At minimum: Stage, close date, amount, and owner populated on all open Opportunities, field history tracking enabled, and email and calendar sync writing to native Salesforce objects rather than a virtual layer. The cheat sheet is direct about this — if Activity History is incomplete, the deals-at-risk agent and the rep nudge agent will produce outputs that look correct but are not. Check field completion rates on the objects each agent reads before you build anything.
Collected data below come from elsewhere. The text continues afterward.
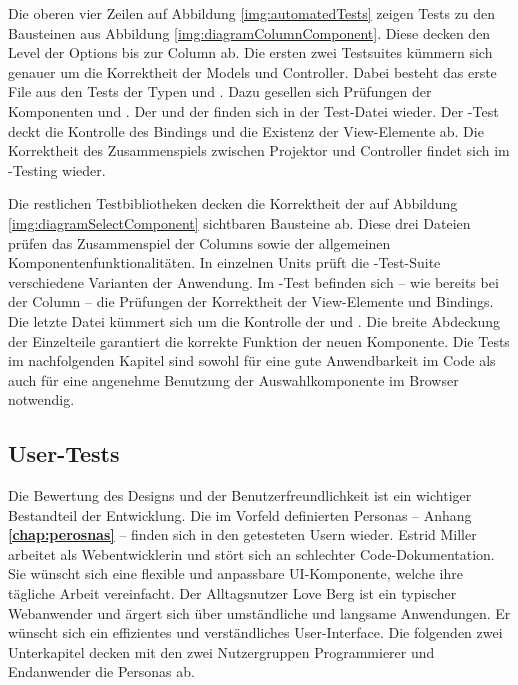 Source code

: Die oberen vier Zeilen auf Abbildung \ref{img:automatedTests} zeigen Tests zu den Bausteinen aus Abbildung \ref{img:diagramColumnComponent}. 
Diese decken den Level der Options bis zur Column ab. 
Die ersten zwei Testsuites kümmern sich genauer um die Korrektheit der Models und Controller. 
Dabei besteht das erste File aus den Tests der Typen  und . 
Dazu gesellen sich Prüfungen der Komponenten  und . 
Der  und der  finden sich in der Test-Datei wieder. 
Der -Test deckt die Kontrolle des Bindings und die Existenz der View-Elemente ab. 
Die Korrektheit des Zusammenspiels zwischen Projektor und Controller findet sich im -Testing wieder. 

Die restlichen Testbibliotheken decken die Korrektheit der auf Abbildung \ref{img:diagramSelectComponent} sichtbaren Bausteine ab. 
Diese drei Dateien prüfen das Zusammenspiel der Columns sowie der allgemeinen Komponentenfunktionalitäten. 
In einzelnen Units prüft die -Test-Suite verschiedene Varianten der Anwendung. 
Im -Test befinden sich – wie bereits bei der Column – die Prüfungen der Korrektheit der View-Elemente und Bindings. 
Die letzte Datei kümmert sich um die Kontrolle der  und . 
Die breite Abdeckung der Einzelteile garantiert die korrekte Funktion der neuen Komponente. 
Die Tests im nachfolgenden Kapitel sind sowohl für eine gute Anwendbarkeit im Code als auch für eine angenehme Benutzung der Auswahlkomponente im Browser notwendig. 


\subsection{User-Tests}
\label{sec:userTests}

Die Bewertung des Designs und der Benutzerfreundlichkeit ist ein wichtiger Bestandteil der Entwicklung. 
Die im Vorfeld definierten Personas – Anhang \textbf{\ref{chap:perosnas}} – finden sich in den getesteten Usern wieder. 
Estrid Miller arbeitet als Webentwicklerin und stört sich an schlechter Code-Dokumentation. 
Sie wünscht sich eine flexible und anpassbare UI-Komponente, welche ihre tägliche Arbeit vereinfacht. 
Der Alltagsnutzer Love Berg ist ein typischer Webanwender und ärgert sich über umständliche und langsame Anwendungen. 
Er wünscht sich ein effizientes und verständliches User-Interface. 
Die folgenden zwei Unterkapitel decken mit den zwei Nutzergruppen Programmierer und Endanwender die Personas ab.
Which of the four agents in the cheat sheet should I build first?
Start with the deals-at-risk agent — it has the clearest trigger logic, reads fields that most teams already populate, and produces output that is immediately useful in a pipeline review. The meeting brief agent is high-value but depends on call transcripts being in Salesforce, which is a data dependency many teams have not solved yet. Get one agent running cleanly and audited before you stack more.
How do I know if an agent's output is actually accurate and not just plausible-sounding?
Pull five random records after every run and manually verify the agent's output against the raw Salesforce data it read — this is the per-agent audit step in Section 8. The specific signal to watch is false positive rate: if reps or managers are dismissing more than 20% of agent flags, your trigger threshold or prompt needs recalibrating. Output that looks structured and confident but does not match the underlying data is the most common failure mode, and it only surfaces if someone is checking.
How often should I review and update the prompts powering these agents?
Run a weekly health check on output quality and false positive rates, and do a full prompt review every quarter. Prompts written for last quarter's pipeline motion may not reflect how your team sells today — deal stages get renamed, qualification criteria shift, and what counted as a risk signal six months ago may not be the right threshold now. Treat prompts like code: version them, log what changed and why, and never overwrite a working prompt without saving the previous version first.